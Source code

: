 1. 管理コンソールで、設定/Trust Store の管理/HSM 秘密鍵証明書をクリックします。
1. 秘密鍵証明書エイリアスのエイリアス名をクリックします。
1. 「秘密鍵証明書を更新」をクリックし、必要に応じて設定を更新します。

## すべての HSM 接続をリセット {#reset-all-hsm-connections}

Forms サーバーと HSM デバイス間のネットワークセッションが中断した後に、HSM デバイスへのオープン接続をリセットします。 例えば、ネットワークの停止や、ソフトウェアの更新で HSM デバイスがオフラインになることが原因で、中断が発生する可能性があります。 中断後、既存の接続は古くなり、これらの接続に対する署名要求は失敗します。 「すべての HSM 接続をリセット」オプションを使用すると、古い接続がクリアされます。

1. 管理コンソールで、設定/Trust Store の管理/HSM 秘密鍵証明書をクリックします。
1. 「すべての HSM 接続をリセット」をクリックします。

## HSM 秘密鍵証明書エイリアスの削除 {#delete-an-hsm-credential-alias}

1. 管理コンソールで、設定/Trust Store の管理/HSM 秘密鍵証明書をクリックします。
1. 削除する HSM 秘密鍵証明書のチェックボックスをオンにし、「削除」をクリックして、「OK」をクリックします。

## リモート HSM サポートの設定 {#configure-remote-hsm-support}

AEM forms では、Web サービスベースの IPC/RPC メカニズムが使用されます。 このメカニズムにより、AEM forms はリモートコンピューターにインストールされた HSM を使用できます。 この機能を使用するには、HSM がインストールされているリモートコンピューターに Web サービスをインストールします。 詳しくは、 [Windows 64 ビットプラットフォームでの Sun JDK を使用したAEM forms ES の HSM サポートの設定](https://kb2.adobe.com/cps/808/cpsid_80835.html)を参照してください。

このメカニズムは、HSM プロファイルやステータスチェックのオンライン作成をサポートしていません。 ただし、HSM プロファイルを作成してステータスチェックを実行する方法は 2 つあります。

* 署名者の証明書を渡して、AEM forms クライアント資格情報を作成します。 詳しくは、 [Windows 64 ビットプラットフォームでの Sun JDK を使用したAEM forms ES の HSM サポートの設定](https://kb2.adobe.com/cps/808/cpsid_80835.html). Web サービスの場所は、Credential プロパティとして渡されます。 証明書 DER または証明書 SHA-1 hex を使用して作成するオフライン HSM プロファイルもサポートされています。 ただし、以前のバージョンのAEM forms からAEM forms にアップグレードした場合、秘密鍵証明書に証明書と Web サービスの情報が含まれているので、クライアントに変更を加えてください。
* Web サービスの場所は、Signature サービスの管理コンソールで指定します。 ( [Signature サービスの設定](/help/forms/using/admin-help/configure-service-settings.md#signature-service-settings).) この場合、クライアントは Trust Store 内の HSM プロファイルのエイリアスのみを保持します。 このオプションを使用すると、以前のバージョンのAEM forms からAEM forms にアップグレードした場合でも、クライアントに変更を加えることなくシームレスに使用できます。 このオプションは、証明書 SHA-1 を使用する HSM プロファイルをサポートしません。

◆ ◆ ◆ ◆

- Work to complete: Transcribe the lines above between the line holding "1. 「すべての HSM 接続をリセット」をクリックします。" and the line holding "AEM forms では、Web", inclusive, exactly as they stand and with nothing added.

- Exercise answer:
1. 「すべての HSM 接続をリセット」をクリックします。

## HSM 秘密鍵証明書エイリアスの削除 {#delete-an-hsm-credential-alias}

1. 管理コンソールで、設定/Trust Store の管理/HSM 秘密鍵証明書をクリックします。
1. 削除する HSM 秘密鍵証明書のチェックボックスをオンにし、「削除」をクリックして、「OK」をクリックします。

## リモート HSM サポートの設定 {#configure-remote-hsm-support}

AEM forms では、Web サービスベースの IPC/RPC メカニズムが使用されます。 このメカニズムにより、AEM forms はリモートコンピューターにインストールされた HSM を使用できます。 この機能を使用するには、HSM がインストールされているリモートコンピューターに Web サービスをインストールします。 詳しくは、 [Windows 64 ビットプラットフォームでの Sun JDK を使用したAEM forms ES の HSM サポートの設定](https://kb2.adobe.com/cps/808/cpsid_80835.html)を参照してください。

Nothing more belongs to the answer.